WHAT THIS TASK INVOLVES
All the entries that follow are to be returned exactly.

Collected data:
BEGIN
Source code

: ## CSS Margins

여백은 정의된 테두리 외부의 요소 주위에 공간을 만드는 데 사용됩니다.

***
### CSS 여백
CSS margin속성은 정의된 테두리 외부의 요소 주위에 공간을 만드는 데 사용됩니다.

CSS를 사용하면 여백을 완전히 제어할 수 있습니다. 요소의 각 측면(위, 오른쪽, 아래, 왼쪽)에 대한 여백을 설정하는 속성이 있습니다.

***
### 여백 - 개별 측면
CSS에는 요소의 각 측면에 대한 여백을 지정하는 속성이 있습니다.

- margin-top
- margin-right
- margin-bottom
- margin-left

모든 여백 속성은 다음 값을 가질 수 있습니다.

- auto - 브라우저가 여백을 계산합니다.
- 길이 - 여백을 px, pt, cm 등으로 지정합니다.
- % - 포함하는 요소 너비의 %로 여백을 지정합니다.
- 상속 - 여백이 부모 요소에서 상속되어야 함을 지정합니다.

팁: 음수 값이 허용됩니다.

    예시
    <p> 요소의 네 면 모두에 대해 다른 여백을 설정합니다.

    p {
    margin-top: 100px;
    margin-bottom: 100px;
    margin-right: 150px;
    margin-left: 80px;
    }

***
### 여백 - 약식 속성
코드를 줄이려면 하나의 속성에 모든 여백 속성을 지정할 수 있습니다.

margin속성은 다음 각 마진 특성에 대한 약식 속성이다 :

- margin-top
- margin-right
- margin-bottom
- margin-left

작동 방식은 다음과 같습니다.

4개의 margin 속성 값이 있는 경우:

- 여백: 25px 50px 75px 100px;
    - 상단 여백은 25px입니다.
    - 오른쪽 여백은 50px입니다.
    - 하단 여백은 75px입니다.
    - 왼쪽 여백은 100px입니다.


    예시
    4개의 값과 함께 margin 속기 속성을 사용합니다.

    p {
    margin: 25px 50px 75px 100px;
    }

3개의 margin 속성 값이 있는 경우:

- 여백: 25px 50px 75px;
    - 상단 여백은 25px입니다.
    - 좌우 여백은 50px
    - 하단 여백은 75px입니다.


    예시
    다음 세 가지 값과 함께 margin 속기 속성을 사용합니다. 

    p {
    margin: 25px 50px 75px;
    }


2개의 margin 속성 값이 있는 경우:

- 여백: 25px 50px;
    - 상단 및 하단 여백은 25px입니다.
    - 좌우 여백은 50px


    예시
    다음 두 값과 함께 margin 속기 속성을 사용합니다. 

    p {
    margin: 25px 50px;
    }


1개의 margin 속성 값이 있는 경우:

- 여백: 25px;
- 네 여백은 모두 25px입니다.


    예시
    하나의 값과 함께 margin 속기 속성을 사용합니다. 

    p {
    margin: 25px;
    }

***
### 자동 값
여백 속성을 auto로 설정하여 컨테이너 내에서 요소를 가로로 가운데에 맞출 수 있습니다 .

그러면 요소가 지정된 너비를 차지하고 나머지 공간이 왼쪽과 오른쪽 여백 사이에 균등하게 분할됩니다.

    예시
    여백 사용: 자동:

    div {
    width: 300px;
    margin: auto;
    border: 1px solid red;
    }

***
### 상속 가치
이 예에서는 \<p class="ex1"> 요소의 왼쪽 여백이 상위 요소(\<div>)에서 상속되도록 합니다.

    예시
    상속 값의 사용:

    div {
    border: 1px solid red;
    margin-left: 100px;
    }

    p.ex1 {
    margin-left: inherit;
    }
END
EXERCISE RESPONSE
Source code

: ## CSS Margins

여백은 정의된 테두리 외부의 요소 주위에 공간을 만드는 데 사용됩니다.

***
### CSS 여백
CSS margin속성은 정의된 테두리 외부의 요소 주위에 공간을 만드는 데 사용됩니다.

CSS를 사용하면 여백을 완전히 제어할 수 있습니다. 요소의 각 측면(위, 오른쪽, 아래, 왼쪽)에 대한 여백을 설정하는 속성이 있습니다.

***
### 여백 - 개별 측면
CSS에는 요소의 각 측면에 대한 여백을 지정하는 속성이 있습니다.

- margin-top
- margin-right
- margin-bottom
- margin-left

모든 여백 속성은 다음 값을 가질 수 있습니다.

- auto - 브라우저가 여백을 계산합니다.
- 길이 - 여백을 px, pt, cm 등으로 지정합니다.
- % - 포함하는 요소 너비의 %로 여백을 지정합니다.
- 상속 - 여백이 부모 요소에서 상속되어야 함을 지정합니다.

팁: 음수 값이 허용됩니다.

    예시
    <p> 요소의 네 면 모두에 대해 다른 여백을 설정합니다.

    p {
    margin-top: 100px;
    margin-bottom: 100px;
    margin-right: 150px;
    margin-left: 80px;
    }

***
### 여백 - 약식 속성
코드를 줄이려면 하나의 속성에 모든 여백 속성을 지정할 수 있습니다.

margin속성은 다음 각 마진 특성에 대한 약식 속성이다 :

- margin-top
- margin-right
- margin-bottom
- margin-left

작동 방식은 다음과 같습니다.

4개의 margin 속성 값이 있는 경우:

- 여백: 25px 50px 75px 100px;
    - 상단 여백은 25px입니다.
    - 오른쪽 여백은 50px입니다.
    - 하단 여백은 75px입니다.
    - 왼쪽 여백은 100px입니다.


    예시
    4개의 값과 함께 margin 속기 속성을 사용합니다.

    p {
    margin: 25px 50px 75px 100px;
    }

3개의 margin 속성 값이 있는 경우:

- 여백: 25px 50px 75px;
    - 상단 여백은 25px입니다.
    - 좌우 여백은 50px
    - 하단 여백은 75px입니다.


    예시
    다음 세 가지 값과 함께 margin 속기 속성을 사용합니다. 

    p {
    margin: 25px 50px 75px;
    }


2개의 margin 속성 값이 있는 경우:

- 여백: 25px 50px;
    - 상단 및 하단 여백은 25px입니다.
    - 좌우 여백은 50px


    예시
    다음 두 값과 함께 margin 속기 속성을 사용합니다. 

    p {
    margin: 25px 50px;
    }


1개의 margin 속성 값이 있는 경우:

- 여백: 25px;
- 네 여백은 모두 25px입니다.


    예시
    하나의 값과 함께 margin 속기 속성을 사용합니다. 

    p {
    margin: 25px;
    }

***
### 자동 값
여백 속성을 auto로 설정하여 컨테이너 내에서 요소를 가로로 가운데에 맞출 수 있습니다 .

그러면 요소가 지정된 너비를 차지하고 나머지 공간이 왼쪽과 오른쪽 여백 사이에 균등하게 분할됩니다.

    예시
    여백 사용: 자동:

    div {
    width: 300px;
    margin: auto;
    border: 1px solid red;
    }

***
### 상속 가치
이 예에서는 \<p class="ex1"> 요소의 왼쪽 여백이 상위 요소(\<div>)에서 상속되도록 합니다.

    예시
    상속 값의 사용:

    div {
    border: 1px solid red;
    margin-left: 100px;
    }

    p.ex1 {
    margin-left: inherit;
    }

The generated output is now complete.